1. Ikhlas sebagai kunci ilmu dan pemahaman.
Jadikan maksud dan tujuan kita dalam menghafal sebagai bentuk taqarrub kepada Allah SWT. Hadirkan pada diri kita bahwa yang sedang kita baca adalah Kalamullah Azza wa Jalla. Waspadalah, motivasi kita dalam menghafal bukanlah untuk mendapatkan kedudukan di tengah-tengah masyarakat atau untuk mendapatkan penghasilan dunia, upah, dan hadiah, melainkan karena Allah SWT semata. Allah SWT tidak akan menerima amal kecuali amal itu dikerjakan secara ikhlas untuk-Nya semata.
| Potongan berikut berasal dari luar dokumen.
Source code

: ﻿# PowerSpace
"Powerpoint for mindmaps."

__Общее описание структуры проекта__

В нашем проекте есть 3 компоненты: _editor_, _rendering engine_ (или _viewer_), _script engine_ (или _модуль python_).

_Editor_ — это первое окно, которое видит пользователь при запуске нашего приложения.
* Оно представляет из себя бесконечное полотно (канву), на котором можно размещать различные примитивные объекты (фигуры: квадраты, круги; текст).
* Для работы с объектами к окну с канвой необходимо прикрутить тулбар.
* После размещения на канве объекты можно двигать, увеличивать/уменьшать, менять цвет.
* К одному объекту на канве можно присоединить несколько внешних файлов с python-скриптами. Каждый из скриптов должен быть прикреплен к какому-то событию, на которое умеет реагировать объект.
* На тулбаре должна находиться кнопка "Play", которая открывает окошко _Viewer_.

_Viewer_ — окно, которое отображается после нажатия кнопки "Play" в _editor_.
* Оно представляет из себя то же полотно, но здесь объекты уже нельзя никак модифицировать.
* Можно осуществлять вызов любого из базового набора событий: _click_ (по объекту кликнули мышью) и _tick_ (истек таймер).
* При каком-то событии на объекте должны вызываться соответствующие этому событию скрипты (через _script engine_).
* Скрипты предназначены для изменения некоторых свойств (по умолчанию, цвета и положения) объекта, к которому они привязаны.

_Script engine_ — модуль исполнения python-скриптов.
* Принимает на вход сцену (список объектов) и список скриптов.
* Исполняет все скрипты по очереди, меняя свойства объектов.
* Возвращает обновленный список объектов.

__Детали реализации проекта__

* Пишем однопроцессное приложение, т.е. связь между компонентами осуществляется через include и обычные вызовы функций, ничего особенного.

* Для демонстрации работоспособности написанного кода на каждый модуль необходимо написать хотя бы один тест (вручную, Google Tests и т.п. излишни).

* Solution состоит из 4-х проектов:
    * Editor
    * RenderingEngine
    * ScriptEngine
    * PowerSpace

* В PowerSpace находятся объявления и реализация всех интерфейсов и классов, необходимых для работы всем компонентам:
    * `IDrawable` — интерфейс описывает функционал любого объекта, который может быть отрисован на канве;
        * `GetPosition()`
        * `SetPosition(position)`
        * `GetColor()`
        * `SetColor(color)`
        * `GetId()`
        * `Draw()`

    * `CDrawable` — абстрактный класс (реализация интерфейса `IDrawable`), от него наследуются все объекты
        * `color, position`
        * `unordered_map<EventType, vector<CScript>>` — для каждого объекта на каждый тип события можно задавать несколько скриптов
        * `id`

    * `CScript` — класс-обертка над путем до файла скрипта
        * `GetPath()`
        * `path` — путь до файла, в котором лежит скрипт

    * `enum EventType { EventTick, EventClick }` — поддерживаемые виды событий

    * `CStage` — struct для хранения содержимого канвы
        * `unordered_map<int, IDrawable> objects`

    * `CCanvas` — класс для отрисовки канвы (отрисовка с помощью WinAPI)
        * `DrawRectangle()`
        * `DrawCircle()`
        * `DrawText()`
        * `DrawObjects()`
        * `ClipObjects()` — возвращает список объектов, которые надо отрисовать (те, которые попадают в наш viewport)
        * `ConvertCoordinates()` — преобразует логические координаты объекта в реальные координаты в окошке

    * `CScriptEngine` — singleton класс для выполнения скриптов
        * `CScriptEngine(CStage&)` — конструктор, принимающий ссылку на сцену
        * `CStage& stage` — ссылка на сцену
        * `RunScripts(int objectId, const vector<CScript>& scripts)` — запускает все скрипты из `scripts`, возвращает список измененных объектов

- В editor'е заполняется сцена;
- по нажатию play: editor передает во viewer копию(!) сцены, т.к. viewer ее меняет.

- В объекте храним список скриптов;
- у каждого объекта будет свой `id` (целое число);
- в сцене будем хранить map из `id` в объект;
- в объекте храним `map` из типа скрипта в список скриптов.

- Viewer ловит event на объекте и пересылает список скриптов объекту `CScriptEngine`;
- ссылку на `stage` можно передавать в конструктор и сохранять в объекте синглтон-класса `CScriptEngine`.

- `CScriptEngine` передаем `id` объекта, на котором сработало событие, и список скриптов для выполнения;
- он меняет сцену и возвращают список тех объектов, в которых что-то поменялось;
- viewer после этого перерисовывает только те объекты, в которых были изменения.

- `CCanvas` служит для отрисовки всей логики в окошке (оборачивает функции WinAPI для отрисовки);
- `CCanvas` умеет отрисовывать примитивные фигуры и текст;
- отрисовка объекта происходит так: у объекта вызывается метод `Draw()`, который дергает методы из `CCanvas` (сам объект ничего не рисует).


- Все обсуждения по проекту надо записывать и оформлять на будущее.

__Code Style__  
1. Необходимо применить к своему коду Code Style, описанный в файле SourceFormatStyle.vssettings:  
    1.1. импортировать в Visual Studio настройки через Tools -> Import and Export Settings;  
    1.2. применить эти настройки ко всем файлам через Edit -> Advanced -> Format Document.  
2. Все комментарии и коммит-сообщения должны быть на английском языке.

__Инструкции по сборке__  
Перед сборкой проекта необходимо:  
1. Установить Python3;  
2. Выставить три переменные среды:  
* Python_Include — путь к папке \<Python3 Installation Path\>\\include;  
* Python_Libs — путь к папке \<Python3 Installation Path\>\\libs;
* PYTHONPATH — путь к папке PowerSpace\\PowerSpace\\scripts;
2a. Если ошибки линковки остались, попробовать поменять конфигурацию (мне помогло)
2. Menjauhi kemaksiatan dan perbuatan dosa.
Hati yang diselimuti oleh kemaksiatan dan disibukan dengan serbuan syahwat dunia tidak akan mendapatkan porsi cahaya Al-Qur’an. Kemaksiatan akan menjadi penghalang dalam menghafal Al-Qur’an. Ibnu Mubarak rahimahullah berkata :
Aku melihat dosa-dosa itu akan mematikan hati
Selalu melakukan dosa akan mewariskan kehinaan
Meninggalkan dosa merupakan hidupnya hati
Baik bagi dirimu bilamana meninggalkannya
Dikisahkan, suatu hari Imam Syafi’i rahimahullah yang memiliki kecepatan dalam menghafal mengadu kepada gurunya, Waki’, karena mengalami kelambatan dalam menghafal. Waki’ lalu memberikan obat mujarab, yaitu dengan nasihat agar dia meninggalkan perbuatan maksiat dan mengosongkan hati dari setiap penghalang antara dia dan Tuhan. Imam Syafi’I rahimahullah berkata:
Aku mengadu kepada (guruku) Waki’ atas buruknya hafalanku
Maka diapun memberiku nasihat agar aku meninggalkan kemaksiatan
Dia memberitahuku bahwa ilmu itu adalah cahaya
Dan cahaya Allah tidak akan diberikan kepada orang yang selalu bermaksiat.
Barangsiapa memiliki kesungguhan untuk menjauhi kemaksiatan, maka Allah Azza wa Jalla akan membukakan hatinya untuk mengingat-Nya, membimbingnya dalam mentadaburi ayat-ayat kitab-Nya, memberikan kemudahan dalam menghafal dan mempelajarinya.

3. Memanfaatkan masa kanak-kanak dan masa muda.
Anak kecil memiliki banyak waktu luang. Ahnaf bin Qais meriwayatkan, dia pernah mendengar seseorang berkata:
“Belajar waktu kecil bagaikan mengukir di atas batu”.
Maka Ahnaf pun berkomentar:
“Orang dewasa itu lebih pandai, akan tetapi hatinya lebih sibuk”.
Namun demikian, orang yang masa mudanya telah berlalu, jangan sampai merasa tidak memiliki kesempatan dan merasa lemah dalam menghafal. Sebabnya, bila dia kosongkan hatinya dari segala kesibukan dan kegundahan, maka dia akan mendapatkan kemudahan dalam menghafal Al-Qur’an. Allah ta’ala berfirman :
“Dan Sesungguhnya Telah kami mudahkan Al-Quran untuk pelajaran. Maka adakah orang yang mengambil pelajaran?” (Q.S. Al-Qamar/54 :17)
Ketika seseorang beranjak dewasa, penglihatannya akan melemah. Tekadang dia tidak mampu membaca Al-Qur’an dari mushaf. Saat dewasa itulah dia akan mendapatkan yang telah dihafalnya. Simpanan hafalan dalam dadanya itu akan dibaca dan dinikmat dalam tahajudnya. Jika dia tidak mengingat sedikit pun yang telah dihafalnya, maka betapa besar penyesalannya.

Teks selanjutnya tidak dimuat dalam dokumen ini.